Copy out all the entries shown below, exactly as they appear.

"""

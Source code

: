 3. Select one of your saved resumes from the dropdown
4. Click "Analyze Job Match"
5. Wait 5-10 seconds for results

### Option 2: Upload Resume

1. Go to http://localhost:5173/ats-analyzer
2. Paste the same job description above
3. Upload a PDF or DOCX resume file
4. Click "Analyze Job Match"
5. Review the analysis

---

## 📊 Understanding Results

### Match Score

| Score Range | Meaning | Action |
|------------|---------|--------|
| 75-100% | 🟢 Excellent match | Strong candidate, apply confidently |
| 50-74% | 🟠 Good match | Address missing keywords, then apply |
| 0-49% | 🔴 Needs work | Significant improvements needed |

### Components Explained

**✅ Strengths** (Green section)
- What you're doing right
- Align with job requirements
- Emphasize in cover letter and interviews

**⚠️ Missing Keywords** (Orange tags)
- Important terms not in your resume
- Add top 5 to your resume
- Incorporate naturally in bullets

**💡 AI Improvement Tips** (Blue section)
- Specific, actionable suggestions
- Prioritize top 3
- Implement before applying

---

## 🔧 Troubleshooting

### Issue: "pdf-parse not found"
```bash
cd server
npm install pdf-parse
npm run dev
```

"""

- [Problem solution]
Source code

: 3. Select one of your saved resumes from the dropdown
4. Click "Analyze Job Match"
5. Wait 5-10 seconds for results

### Option 2: Upload Resume

1. Go to http://localhost:5173/ats-analyzer
2. Paste the same job description above
3. Upload a PDF or DOCX resume file
4. Click "Analyze Job Match"
5. Review the analysis

---

## 📊 Understanding Results

### Match Score

| Score Range | Meaning | Action |
|------------|---------|--------|
| 75-100% | 🟢 Excellent match | Strong candidate, apply confidently |
| 50-74% | 🟠 Good match | Address missing keywords, then apply |
| 0-49% | 🔴 Needs work | Significant improvements needed |

### Components Explained

**✅ Strengths** (Green section)
- What you're doing right
- Align with job requirements
- Emphasize in cover letter and interviews

**⚠️ Missing Keywords** (Orange tags)
- Important terms not in your resume
- Add top 5 to your resume
- Incorporate naturally in bullets

**💡 AI Improvement Tips** (Blue section)
- Specific, actionable suggestions
- Prioritize top 3
- Implement before applying

---

## 🔧 Troubleshooting

### Issue: "pdf-parse not found"
```bash
cd server
npm install pdf-parse
npm run dev
```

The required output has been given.